Por su parte, el director ejecutivo de CIREN, Álvaro Eyzaguirre, señaló que “esta es una gran oportunidad apoyar al Ministerio de Agricultura con todos los datos que manejamos. Nosotros tenemos todo Chile mapeado: curvas de nivel, distintos perfiles y clases de suelo, información sobre cultivos y catastros”.
Aunque El Niño suele asociarse principalmente a lluvias intensas en la zona centro-sur de Chile, especialistas advierten que también puede provocar alteraciones térmicas relevantes, afectando ciclos productivos, disponibilidad hídrica, sanidad vegetal y manejo ganadero.
Dentro del sector agrícola existe especial preocupación por eventuales episodios de precipitaciones concentradas, crecidas de ríos, anegamientos y daños en infraestructura de riego y caminos rurales, fenómenos que históricamente han generado importantes pérdidas económicas durante eventos de El Niño anteriores.
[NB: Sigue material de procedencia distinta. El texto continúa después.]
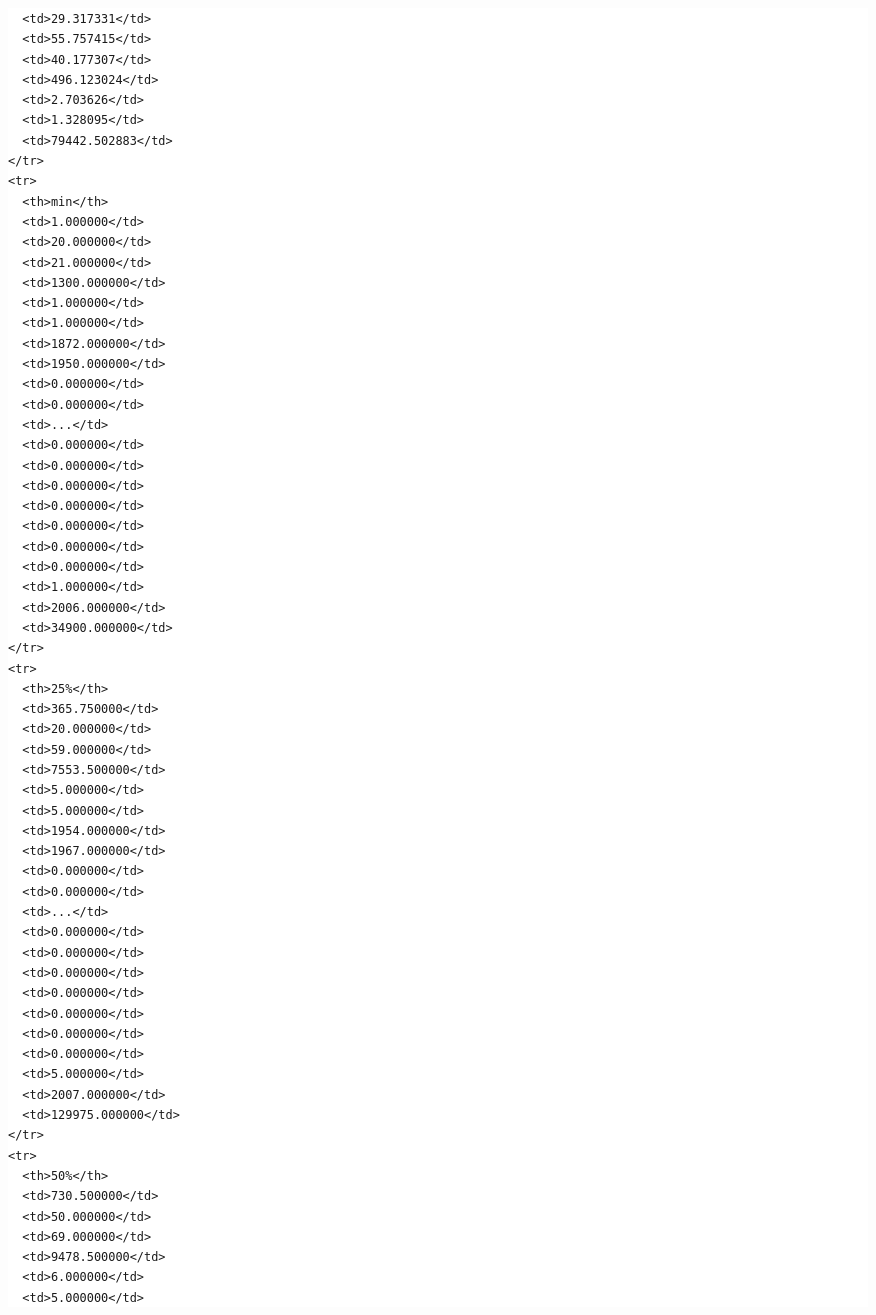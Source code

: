       <td>29.317331</td>
      <td>55.757415</td>
      <td>40.177307</td>
      <td>496.123024</td>
      <td>2.703626</td>
      <td>1.328095</td>
      <td>79442.502883</td>
    </tr>
    <tr>
      <th>min</th>
      <td>1.000000</td>
      <td>20.000000</td>
      <td>21.000000</td>
      <td>1300.000000</td>
      <td>1.000000</td>
      <td>1.000000</td>
      <td>1872.000000</td>
      <td>1950.000000</td>
      <td>0.000000</td>
      <td>0.000000</td>
      <td>...</td>
      <td>0.000000</td>
      <td>0.000000</td>
      <td>0.000000</td>
      <td>0.000000</td>
      <td>0.000000</td>
      <td>0.000000</td>
      <td>0.000000</td>
      <td>1.000000</td>
      <td>2006.000000</td>
      <td>34900.000000</td>
    </tr>
    <tr>
      <th>25%</th>
      <td>365.750000</td>
      <td>20.000000</td>
      <td>59.000000</td>
      <td>7553.500000</td>
      <td>5.000000</td>
      <td>5.000000</td>
      <td>1954.000000</td>
      <td>1967.000000</td>
      <td>0.000000</td>
      <td>0.000000</td>
      <td>...</td>
      <td>0.000000</td>
      <td>0.000000</td>
      <td>0.000000</td>
      <td>0.000000</td>
      <td>0.000000</td>
      <td>0.000000</td>
      <td>0.000000</td>
      <td>5.000000</td>
      <td>2007.000000</td>
      <td>129975.000000</td>
    </tr>
    <tr>
      <th>50%</th>
      <td>730.500000</td>
      <td>50.000000</td>
      <td>69.000000</td>
      <td>9478.500000</td>
      <td>6.000000</td>
      <td>5.000000</td>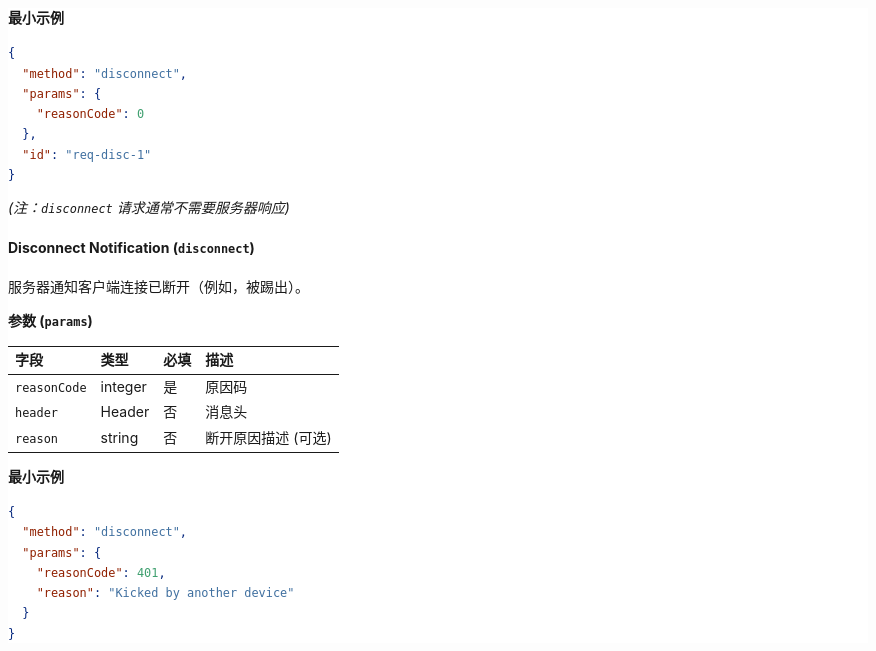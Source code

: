 **最小示例**

```json
{
  "method": "disconnect",
  "params": {
    "reasonCode": 0
  },
  "id": "req-disc-1"
}
```

*(注：`disconnect` 请求通常不需要服务器响应)*

#### Disconnect Notification (`disconnect`)

服务器通知客户端连接已断开（例如，被踢出）。

**参数 (`params`)**

| 字段         | 类型    | 必填 | 描述                   |
| :----------- | :------ | :--- | :--------------------- |
| `reasonCode` | integer | 是   | 原因码                 |
| `header`     | Header  | 否   | 消息头                 |
| `reason`     | string  | 否   | 断开原因描述 (可选)    |

**最小示例**

```json
{
  "method": "disconnect",
  "params": {
    "reasonCode": 401,
    "reason": "Kicked by another device"
  }
}
```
Las autoridades también monitorean posibles impactos sobre frutales, hortalizas y cultivos sensibles a cambios bruscos de temperatura y humedad, especialmente considerando que el exceso de lluvias puede favorecer enfermedades fungosas, afectar floraciones y dificultar labores de cosecha y logística agrícola.
El protocolo presentado por UGRA busca precisamente fortalecer la capacidad de anticipación de productores y servicios públicos frente a escenarios extremos, coordinando acciones preventivas en materia de monitoreo, comunicación de riesgos, protección animal, manejo hídrico y continuidad operacional.
Desde el Ministerio de Agricultura señalaron que el trabajo conjunto con servicios técnicos y organismos regionales será clave para reducir vulnerabilidades y mejorar la resiliencia del sector frente a un escenario climático cada vez más variable y extremo debido al cambio climático.
El comité también reafirmó la necesidad de fortalecer la preparación territorial y acelerar estrategias de adaptación para la agricultura chilena, particularmente en un contexto donde eventos meteorológicos intensos se han vuelto más frecuentes durante los últimos años.